**TASK DIRECTIONS:**
In the data below, find every line with the word "that" and copy it out.

**DATA FOR THIS EXERCISE:**

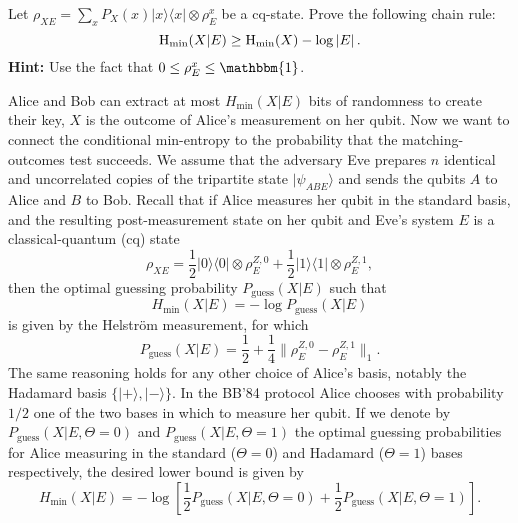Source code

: \documentclass[a4paper,10pt,landscape,twocolumn]{scrartcl}
\newcommand{\ket}[1]{| #1 \rangle}
\newcommand{\bra}[1]{\langle #1 |}
\begin{document}
\begin{exercise}
Let $\rho_{XE} = \sum_x P_X(x) \ket{x}\bra{x} \otimes \rho_E^x$ be a cq-state. Prove the following chain rule:
\[
\mathrm{H}_{\mathrm{min}}(X | E) \geq \mathrm{H}_{\mathrm{min}}(X) - \log |E| \, .
\]
\textbf{Hint: } Use the fact that $0 \leq \rho_E^x \leq \mathbbm{1}$.

\end{exercise}

\begin{exercise}
Alice and Bob can extract at most $H_{\text{min}}(X|E)$ bits of randomness to create their key, $X$ is the outcome of Alice's measurement on her qubit. Now we want to connect the conditional min-entropy to the probability that the matching-outcomes test succeeds. We assume that the adversary Eve prepares $n$ identical and uncorrelated copies of the tripartite state $|\psi _{ABE}\rangle$ and sends the qubits $A$ to Alice and $B$ to Bob.
Recall that if Alice measures her qubit in the standard basis, and the resulting post-measurement state on her qubit and Eve's system $E$ is a classical-quantum (cq) state
\begin{equation}
\rho _{XE} = \frac{1}{2}|0\rangle \langle 0| \otimes \rho _ E^{Z,0}+\frac{1}{2}|1\rangle \langle 1| \otimes \rho _ E^{Z,1},
\end{equation}
then the optimal guessing probability $P_{\text{guess}}(X|E)$ such that
\begin{equation}
H_{\min}(X|E) = - \log P_{\text{guess}}(X|E)
\end{equation}
is given by the Helstr\"om measurement, for which
\begin{equation}
P_{\text{guess}}(X|E) = \frac{1}{2}+\frac{1}{4}\| \rho _ E^{Z,0}-\rho _ E^{Z,1}\| _1.\label{eq:helbnd}
\end{equation}
The same reasoning holds for any other choice of Alice's basis, notably the Hadamard basis $\{ |+\rangle ,|-\rangle \}$. In the BB'84 protocol Alice chooses with probability $1/2$ one of the two bases in which to measure her qubit. If we denote by $P_{\text{guess}}(X|E,\Theta =0)$ and $P_{\text{guess}}(X|E,\Theta =1)$ the optimal guessing probabilities for Alice measuring in the standard ($\Theta =0$) and Hadamard ($\Theta =1$) bases respectively, the desired lower bound is given by
\begin{equation}
H_{\min}(X|E ) = -\log \left[\frac{1}{2}P_{\text{guess}}(X|E,\Theta =0)+\frac{1}{2}P_{\text{guess}}(X|E,\Theta =1)\right]. \label{eq:hminpgues}
\end{equation}




\end{exercise}
\end{document}
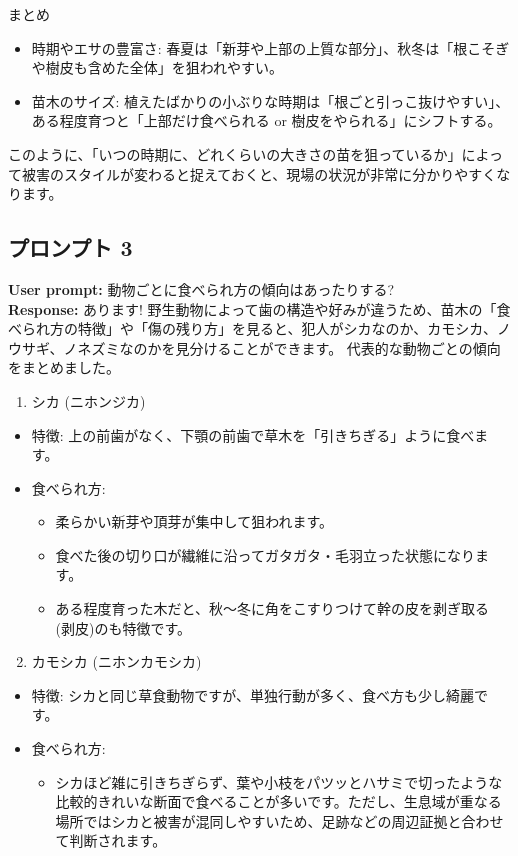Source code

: \documentclass[a4paper, 11pt]{jsarticle}
\begin{document}
まとめ
\begin{itemize}
    \item 時期やエサの豊富さ: 春夏は「新芽や上部の上質な部分」、秋冬は「根こそぎや樹皮も含めた全体」を狙われやすい。
    \item 苗木のサイズ: 植えたばかりの小ぶりな時期は「根ごと引っこ抜けやすい」、ある程度育つと「上部だけ食べられる or 樹皮をやられる」にシフトする。
\end{itemize}
このように、「いつの時期に、どれくらいの大きさの苗を狙っているか」によって被害のスタイルが変わると捉えておくと、現場の状況が非常に分かりやすくなります。

\subsection{プロンプト 3}
\noindent\textbf{User prompt:} 動物ごとに食べられ方の傾向はあったりする? \\
\noindent\textbf{Response:} あります! 野生動物によって歯の構造や好みが違うため、苗木の「食べられ方の特徴」や「傷の残り方」を見ると、犯人がシカなのか、カモシカ、ノウサギ、ノネズミなのかを見分けることができます。
代表的な動物ごとの傾向をまとめました。
\begin{enumerate}
    \item シカ (ニホンジカ)
\end{enumerate}
\begin{itemize}
    \item 特徴: 上の前歯がなく、下顎の前歯で草木を「引きちぎる」ように食べます。
    \item 食べられ方:
    \begin{itemize}
        \item[○] 柔らかい新芽や頂芽が集中して狙われます。
        \item[○] 食べた後の切り口が繊維に沿ってガタガタ・毛羽立った状態になります。
        \item[○] ある程度育った木だと、秋〜冬に角をこすりつけて幹の皮を剥ぎ取る (剥皮)のも特徴です。
    \end{itemize}
\end{itemize}
\begin{enumerate}
    \setcounter{enumi}{1}
    \item カモシカ (ニホンカモシカ)
\end{enumerate}
\begin{itemize}
    \item 特徴: シカと同じ草食動物ですが、単独行動が多く、食べ方も少し綺麗です。
    \item 食べられ方:
    \begin{itemize}
        \item[○] シカほど雑に引きちぎらず、葉や小枝をパツッとハサミで切ったような比較的きれいな断面で食べることが多いです。ただし、生息域が重なる場所ではシカと被害が混同しやすいため、足跡などの周辺証拠と合わせて判断されます。
    \end{itemize}
\end{itemize}
\end{document}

**OUTPUT FOR THIS EXERCISE:**
\textbf{Hint: } Use the fact that $0 \leq \rho_E^x \leq \mathbbm{1}$.
Alice and Bob can extract at most $H_{\text{min}}(X|E)$ bits of randomness to create their key, $X$ is the outcome of Alice's measurement on her qubit. Now we want to connect the conditional min-entropy to the probability that the matching-outcomes test succeeds. We assume that the adversary Eve prepares $n$ identical and uncorrelated copies of the tripartite state $|\psi _{ABE}\rangle$ and sends the qubits $A$ to Alice and $B$ to Bob.
Recall that if Alice measures her qubit in the standard basis, and the resulting post-measurement state on her qubit and Eve's system $E$ is a classical-quantum (cq) state
then the optimal guessing probability $P_{\text{guess}}(X|E)$ such that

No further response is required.